To keep it simple, let’s assume that every note has a 36-Month term and that they all have an annualized rate of return of 10%. That’s 30% over the 3 years.
We get $10,000*30% = 3000, which means that if you don’t touch anything, in 36 months, your account will be worth $13,000.
But that’s boring and you’re getting monthly payments on each note. That’s $13,000/36 = $360/month. After the first month, you take that money and invest it the same way. Now that $360 is going to bring in $13/month.
Next month’s payment will now total $373. You take that, invest it the same way again, and the next month’s payments would total $386.5.
You do this every month and after your first year (not counting the first month where you won’t receive payments), you would be receiving monthly payments totaling about $530.
That’s more than a 40% increase in monthly payments.
Now I didn’t sit down with pen and paper and write it all down, and if you feel like it, do it. My math may be a little off but even 25% would be great. And remember, we are assuming a 10% annualized rate here. What happens if you invest in 15%+ notes?
To put things into perspective, consider this: if you were to do this every month, without funding your account further, or taking any money out, in 10 years, you would be getting monthly payments totaling $10,000 and growing.
Pause and think about it.
Now forget about these numbers, they don’t mean anything. The whole purpose of the example was to show you how powerful this can be in the long run.
We’ve all heard about the power of compounding as in relates to the stock market and mutual funds.
Lending Club allows you to do that on a monthly basis. It takes compounding interest and puts in on steroids.
Apparently this is a common question. Common enough for Lending Club itself to answer it here.
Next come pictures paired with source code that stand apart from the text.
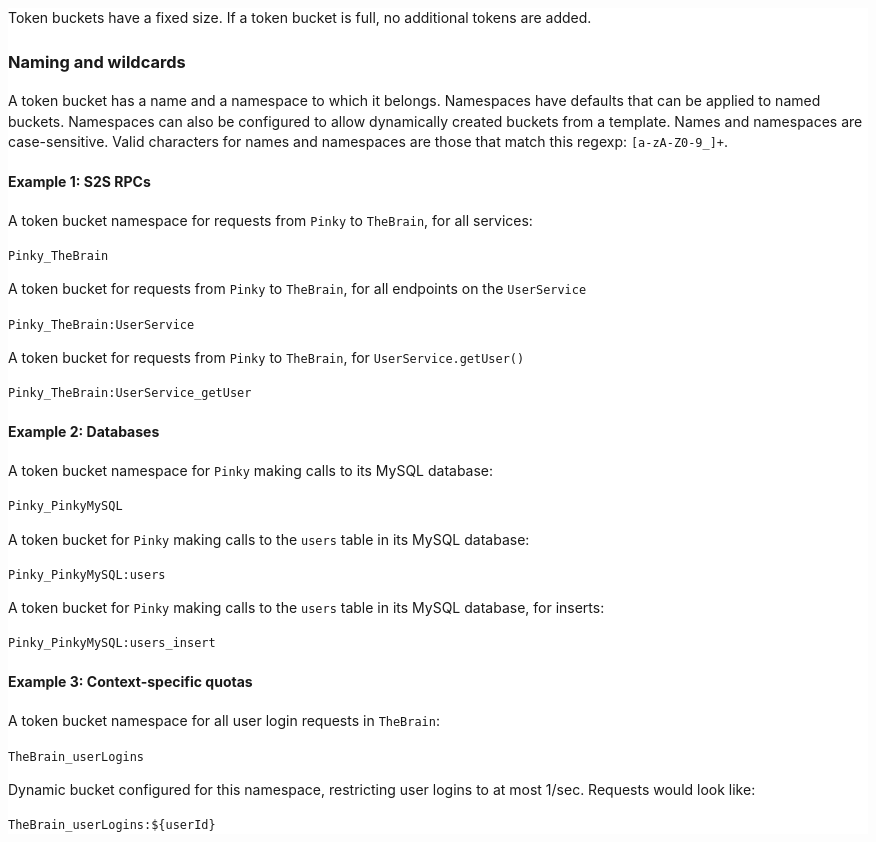 Token buckets have a fixed size. If a token bucket is full, no additional tokens are added.

### Naming and wildcards

A token bucket has a name and a namespace to which it belongs. Namespaces have defaults that can be applied to named buckets. Namespaces can also be configured to allow dynamically created buckets from a template. Names and namespaces are case-sensitive. Valid characters for names and namespaces are those that match this regexp: `[a-zA-Z0-9_]+`.

#### Example 1: S2S RPCs

A token bucket namespace for requests from `Pinky` to `TheBrain`, for all services:

```
Pinky_TheBrain
```

A token bucket for requests from `Pinky` to `TheBrain`, for all endpoints on the `UserService`

```
Pinky_TheBrain:UserService
```

A token bucket for requests from `Pinky` to `TheBrain`, for `UserService.getUser()`

```
Pinky_TheBrain:UserService_getUser
```

#### Example 2: Databases

A token bucket namespace for `Pinky` making calls to its MySQL database:

```
Pinky_PinkyMySQL
```

A token bucket for `Pinky` making calls to the `users` table in its MySQL database:

```
Pinky_PinkyMySQL:users
```

A token bucket for `Pinky` making calls to the `users` table in its MySQL database, for inserts:

```
Pinky_PinkyMySQL:users_insert
```

#### Example 3: Context-specific quotas

A token bucket namespace for all user login requests in `TheBrain`:

```
TheBrain_userLogins
```

Dynamic bucket configured for this namespace, restricting user logins to at most 1/sec. Requests would look like:

```
TheBrain_userLogins:${userId}
```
Essentially, if they ever stop servicing loans, they have an agreement with Portfolio Financial Servicing Co. (PFSC) that would ensure the servicing of all issued loans. You can check out PFSC at pfsc.com.
But it doesn’t look like they are going anywhere and why would they? They have a great business model and both lenders and borrowers seem to be more than happy with the services offered. I know I am.